If step 1 is successful, or if step 2 is not successful, there may be a problem with your Web Folders installation. For additional information about Web Folders, click the article number below to view the article in the Microsoft Knowledge Base:
Troubleshooting Web Folders
More Troubleshooting Procedures
View the Log Files
View the log files to see if there is any information that may explain why you cannot publish your Web. To do this, follow these steps:
- To view the FrontPage log files:
- On the Tools menu in FrontPage, click Options, and then click the Publish tab.
- Click View log files.
- To view the Wecerr.txt file:
- Click Start, click Search, and then click All Files and Folders.

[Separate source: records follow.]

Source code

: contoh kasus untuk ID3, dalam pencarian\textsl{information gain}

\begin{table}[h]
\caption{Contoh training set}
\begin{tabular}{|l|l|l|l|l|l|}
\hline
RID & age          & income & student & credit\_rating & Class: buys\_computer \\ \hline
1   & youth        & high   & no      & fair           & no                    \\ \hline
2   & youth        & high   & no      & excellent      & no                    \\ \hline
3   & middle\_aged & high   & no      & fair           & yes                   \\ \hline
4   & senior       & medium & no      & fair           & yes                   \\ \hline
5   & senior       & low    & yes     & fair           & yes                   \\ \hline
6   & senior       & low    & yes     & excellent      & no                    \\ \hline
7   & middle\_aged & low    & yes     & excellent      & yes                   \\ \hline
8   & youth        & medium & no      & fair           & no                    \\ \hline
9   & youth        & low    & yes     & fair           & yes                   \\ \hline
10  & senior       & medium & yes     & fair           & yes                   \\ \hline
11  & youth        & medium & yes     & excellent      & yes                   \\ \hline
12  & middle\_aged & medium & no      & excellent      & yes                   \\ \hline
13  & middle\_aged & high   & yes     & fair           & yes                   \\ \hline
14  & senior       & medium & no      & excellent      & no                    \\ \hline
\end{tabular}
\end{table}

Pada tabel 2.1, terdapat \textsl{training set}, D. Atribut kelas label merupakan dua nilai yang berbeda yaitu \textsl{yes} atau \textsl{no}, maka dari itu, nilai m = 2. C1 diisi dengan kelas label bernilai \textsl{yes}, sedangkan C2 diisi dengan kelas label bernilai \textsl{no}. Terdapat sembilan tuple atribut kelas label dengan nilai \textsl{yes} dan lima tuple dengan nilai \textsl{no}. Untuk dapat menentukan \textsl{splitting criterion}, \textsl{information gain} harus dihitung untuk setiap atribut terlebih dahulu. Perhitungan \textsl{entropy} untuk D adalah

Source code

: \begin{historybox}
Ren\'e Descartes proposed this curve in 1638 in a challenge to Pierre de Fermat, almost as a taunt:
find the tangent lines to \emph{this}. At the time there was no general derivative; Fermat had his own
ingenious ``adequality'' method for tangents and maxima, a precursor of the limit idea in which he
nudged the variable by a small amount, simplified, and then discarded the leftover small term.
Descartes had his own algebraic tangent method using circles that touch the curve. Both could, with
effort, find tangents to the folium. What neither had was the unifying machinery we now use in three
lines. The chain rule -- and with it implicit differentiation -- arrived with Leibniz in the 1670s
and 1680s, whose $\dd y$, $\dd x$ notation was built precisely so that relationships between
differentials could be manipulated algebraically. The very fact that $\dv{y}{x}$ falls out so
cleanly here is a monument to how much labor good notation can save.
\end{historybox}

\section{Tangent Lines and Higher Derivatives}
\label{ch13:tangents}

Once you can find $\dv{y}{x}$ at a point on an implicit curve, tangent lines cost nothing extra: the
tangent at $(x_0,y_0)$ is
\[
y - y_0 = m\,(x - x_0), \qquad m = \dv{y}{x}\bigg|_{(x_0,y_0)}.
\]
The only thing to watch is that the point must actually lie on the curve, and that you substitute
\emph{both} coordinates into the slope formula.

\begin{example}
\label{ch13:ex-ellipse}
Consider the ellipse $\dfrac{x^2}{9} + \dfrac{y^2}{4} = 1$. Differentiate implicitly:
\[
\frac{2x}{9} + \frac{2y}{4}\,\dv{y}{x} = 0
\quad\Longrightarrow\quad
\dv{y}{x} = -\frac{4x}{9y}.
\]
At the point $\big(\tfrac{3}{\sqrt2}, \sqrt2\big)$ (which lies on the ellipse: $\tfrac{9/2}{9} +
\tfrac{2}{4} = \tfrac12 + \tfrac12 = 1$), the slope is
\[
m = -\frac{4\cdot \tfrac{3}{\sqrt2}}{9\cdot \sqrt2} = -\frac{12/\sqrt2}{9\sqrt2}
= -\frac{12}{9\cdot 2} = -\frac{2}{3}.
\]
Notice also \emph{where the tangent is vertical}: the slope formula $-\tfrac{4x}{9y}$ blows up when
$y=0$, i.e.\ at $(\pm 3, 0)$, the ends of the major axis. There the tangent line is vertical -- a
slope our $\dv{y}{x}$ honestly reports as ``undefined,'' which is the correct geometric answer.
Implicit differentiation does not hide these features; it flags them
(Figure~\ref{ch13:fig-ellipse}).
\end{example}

- In the All or part of the file name box, type wecerr.txt.
- In the Look in list, click My Computer.
- Click Search.
- View the file.
Replace Corrupted Passwords
To replace corrupted password files, follow these steps:
- Search for and then delete PWL (*.pwl) files. PWL files store your encrypted Windows passwords.
- Restart your computer.
- When Windows prompts for a password, type your user name, but leave the password blank. Click OK.
Do not click Cancel.
Create a New Connectoid
Some ISPs run a script that can interfere the "logon to network" setting. Note the properties of the existing connectoid, and then create a new one with the same properties. This replaces the connectoid in case it is corrupted.